In a subsequent letter to his sister he says,
’I send you two
little sketches of the manner in which his Majesty’s
ship Pandora
went down on the 29th August, and of the appearance
which we who survived
made on the small sandy key within the reef,
about ninety yards long
and sixty broad, in all ninety-nine souls;
here we remained three
days, subsisting on a single wine-glass of
wine or water, and two
ounces of bread a day, with no shelter from
the meridian and then
vertical sun. Captain Edwards had tents
erected for himself
and his people, and we prisoners petitioned him
for an old sail which
was lying useless, part of the wreck, but he
refused it; and the
only shelter we had was to bury ourselves up to
the neck in the burning
sand, which scorched the skin entirely off
our bodies, for we were
quite naked, and we appeared as if dipped
in large tubs of boiling
water. We were nineteen days in the same
miserable situation
before we landed at Coupang. I was in the ship,
in irons, hands and
feet, much longer than till the position you
now see her in, the
poop alone being above water (and that knee
deep), when a kind Providence
assisted me to get out of irons and
escape from her.’
The treatment of these unhappy men was almost as bad at Batavia as in the Pandora, being closely confined in irons in the castle, and fed on very bad provisions; and the hardships they endured on their passage to England, in Dutch ships, were very severe, having, as he says, slept on nothing but hard boards on wet canvas, without any bed, for seventeen months, always subsisting on short allowance of execrable provisions, and without any clothes for some time, except such as the charity of two young men in the ship supplied him with. He had during his confinement at Batavia learned to make straw hats, and finished several with both his hands in fetters, which he sold for half-a-crown a-piece; and with the produce of these he procured a suit of coarse clothes, in which, with a cheerful and light heart, notwithstanding all his sufferings, he arrived at Portsmouth. How he preserved his health under the dreadful sufferings he endured, and in eight months’ close confinement in a hot climate, is quite wonderful.
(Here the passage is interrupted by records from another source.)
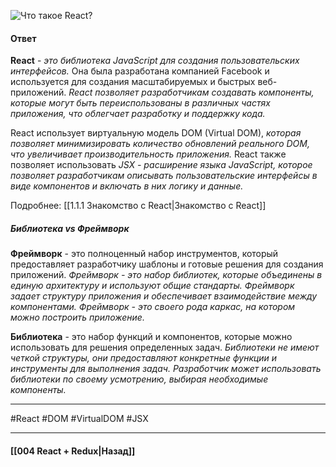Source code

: ![Что такое React?](https://youtu.be/7TvS0iKR3_c?t=638)

#### Ответ

**React** - *это библиотека JavaScript для создания пользовательских интерфейсов.* Она была разработана компанией Facebook и используется для создания масштабируемых и быстрых веб-приложений. *React позволяет разработчикам создавать компоненты, которые могут быть переиспользованы в различных частях приложения, что облегчает разработку и поддержку кода.*

React использует виртуальную модель DOM (Virtual DOM), *которая позволяет минимизировать количество обновлений реального DOM, что увеличивает производительность приложения.* React также позволяет использовать *JSX - расширение языка JavaScript, которое позволяет разработчикам описывать пользовательские интерфейсы в виде компонентов и включать в них логику и данные.*

Подробнее: [[1.1.1 Знакомство с React|Знакомство с React]]

##### Библиотека vs Фреймворк

**Фреймворк** - это полноценный набор инструментов, который предоставляет разработчику шаблоны и готовые решения для создания приложений. *Фреймворк - это набор библиотек, которые объединены в единую архитектуру и используют общие стандарты. Фреймворк задает структуру приложения и обеспечивает взаимодействие между компонентами. Фреймворк - это своего рода каркас, на котором можно построить приложение.*

**Библиотека** - это набор функций и компонентов, которые можно использовать для решения определенных задач. *Библиотеки не имеют четкой структуры, они предоставляют конкретные функции и инструменты для выполнения задач. Разработчик может использовать библиотеки по своему усмотрению, выбирая необходимые компоненты.*

____
#React #DOM #VirtualDOM #JSX

____

#### [[004 React + Redux|Назад]]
On the second day after the arrival of the Gorgon at Spithead the prisoners were transferred to the Hector, commanded by Captain (the late Admiral Sir George) Montague, where they were treated with the greatest humanity, and every indulgence allowed that could with propriety be extended to men in their unhappy situation, until the period when they were to be arraigned before the competent authority, and put on their trials for mutiny and piracy, which did not take place until the month of September.